The Impeachment Clock By Victor Davis Hanson
Time is not on Adam Schiff’s side.
A dam Schiff’s impeachment inquiry is incoherent. Given the impossibility of a senatorial conviction, the only strategy is to taint the president with the brand of impeachment and weaken him in the 2020 election.
Yet Schiff seems to have no sense that the worm has already turned. Far from tormenting Trump and the Republicans by a long-drawn-out Schiff extravaganza, Trump’s supporters are beginning to feel that the longer the farce, the better the optics. Polls show that Trump is almost back to where he was in popularity when Schiff unleashed his late-September Ukrainian caper. And the point, after all, was again to drive down Trump’s popularity and render him politically inert.
From the day Schiff reemerged after his licking his wounds in hibernation, following the Mueller implosion, his efforts have insidiously gone downhill. Once Trump released the transcript of his July 25th call with Ukrainian president Zelensky, the nation learned that the Schiff’s gold-standard whistleblower was no such thing. Instead, he seems a rank partisan and sloppy leaker whose machinations and background are already boomeranging back on those who put him up to this present circus.

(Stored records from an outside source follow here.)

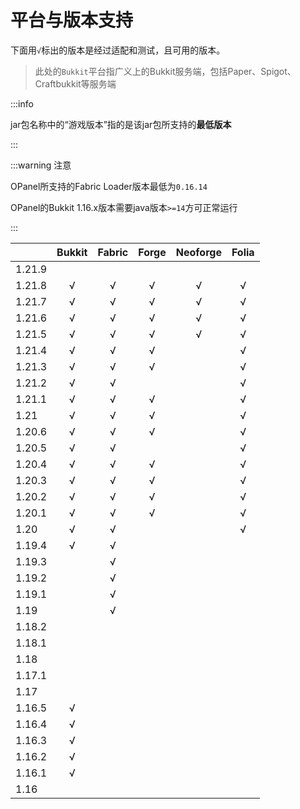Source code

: # 平台与版本支持

下面用`√`标出的版本是经过适配和测试，且可用的版本。

> 此处的`Bukkit`平台指广义上的Bukkit服务端，包括Paper、Spigot、Craftbukkit等服务端

:::info

jar包名称中的“游戏版本”指的是该jar包所支持的**最低版本**

:::

:::warning 注意

OPanel所支持的Fabric Loader版本最低为`0.16.14`

OPanel的Bukkit 1.16.x版本需要java版本`>=14`方可正常运行

:::

|      |Bukkit|Fabric|Forge|Neoforge|Folia|
|------|:----:|:----:|:---:|:------:|:---:|
|1.21.9|      |      |     |        |     |
|1.21.8|√     |√     |√    |√       |√    |
|1.21.7|√     |√     |√    |√       |√    |
|1.21.6|√     |√     |√    |√       |√    |
|1.21.5|√     |√     |√    |√       |√    |
|1.21.4|√     |√     |√    |        |√    |
|1.21.3|√     |√     |√    |        |√    |
|1.21.2|√     |√     |     |        |√    |
|1.21.1|√     |√     |√    |        |√    |
|1.21  |√     |√     |√    |        |√    |
|1.20.6|√     |√     |√    |        |√    |
|1.20.5|√     |√     |     |        |√    |
|1.20.4|√     |√     |√    |        |√    |
|1.20.3|√     |√     |√    |        |√    |
|1.20.2|√     |√     |√    |        |√    |
|1.20.1|√     |√     |√    |        |√    |
|1.20  |√     |√     |     |        |√    |
|1.19.4|√     |√     |     |        |     |
|1.19.3|      |√     |     |        |     |
|1.19.2|      |√     |     |        |     |
|1.19.1|      |√     |     |        |     |
|1.19  |      |√     |     |        |     |
|1.18.2|      |      |     |        |     |
|1.18.1|      |      |     |        |     |
|1.18  |      |      |     |        |     |
|1.17.1|      |      |     |        |     |
|1.17  |      |      |     |        |     |
|1.16.5|√     |      |     |        |     |
|1.16.4|√     |      |     |        |     |
|1.16.3|√     |      |     |        |     |
|1.16.2|√     |      |     |        |     |
|1.16.1|√     |      |     |        |     |
|1.16  |      |      |     |        |     |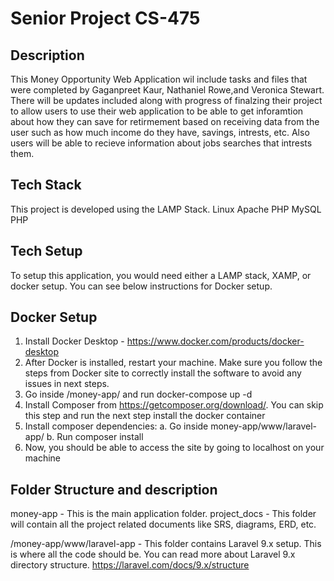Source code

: # Senior Project CS-475

## Description
This Money Opportunity Web Application wil include tasks and files that were completed by Gaganpreet Kaur, Nathaniel Rowe,and Veronica Stewart. There will be updates included along with progress of finalzing their project to allow users to use their web application to be able to get inforamtion about how they can save for retirmement based on receiving data from the user such as how much income do they have, savings, intrests, etc. Also users will be able to recieve information about jobs searches that intrests them.


## Tech Stack
This project is developed using the LAMP Stack.
Linux
Apache
PHP
MySQL
PHP

## Tech Setup
To setup this application, you would need either a LAMP stack, XAMP, or docker setup. You can see below instructions for Docker setup.

## Docker Setup
1. Install Docker Desktop - https://www.docker.com/products/docker-desktop
2. After Docker is installed, restart your machine. Make sure you follow the steps from Docker site to correctly install the software to avoid any issues in next steps.
3. Go inside /money-app/ and run docker-compose up -d
4. Install Composer from https://getcomposer.org/download/. You can skip this step and run the next step install the docker container
5. Install composer dependencies: 
    a. Go inside money-app/www/laravel-app/
    b. Run composer install
5. Now, you should be able to access the site by going to localhost on your machine  

## Folder Structure and description
money-app - This is the main application folder.
project_docs - This folder will contain all the project related documents like SRS, diagrams, ERD, etc.

/money-app/www/laravel-app - This folder contains Laravel 9.x setup. This is where all the code should be. You can read more about Laravel 9.x directory structure. https://laravel.com/docs/9.x/structure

Schiff never expected that Trump would release a classified transcript of his own presidential call — Democrats expected secrecy and coverup, much as the deep-state intelligence-agency miscreants acted unethically and illegally on the presumption that Hillary Clinton would be easily elected and their dishonest efforts would be rewarded and kept quiet.
One of the strangest developments of the opening inquiry was Schiff’s own doubling-down admission that he didn’t know the name of the whistleblower. After previously lying that neither he nor his staff had contact with the whistleblower (“We have not spoken directly with the whistleblower”) — he now ups the ante, apparently assuming that neither his staff nor the whistleblower will testify under oath.
Schiff’s astounding assertion that he doesn’t know the whistleblower’s name is as hard to believe as Robert Mueller’s own congressional testimony that he was not familiar with Fusion GPS — the font of the entire Steele dossier that itself fueled the collusion fantasy that led to Mueller’s own appointment.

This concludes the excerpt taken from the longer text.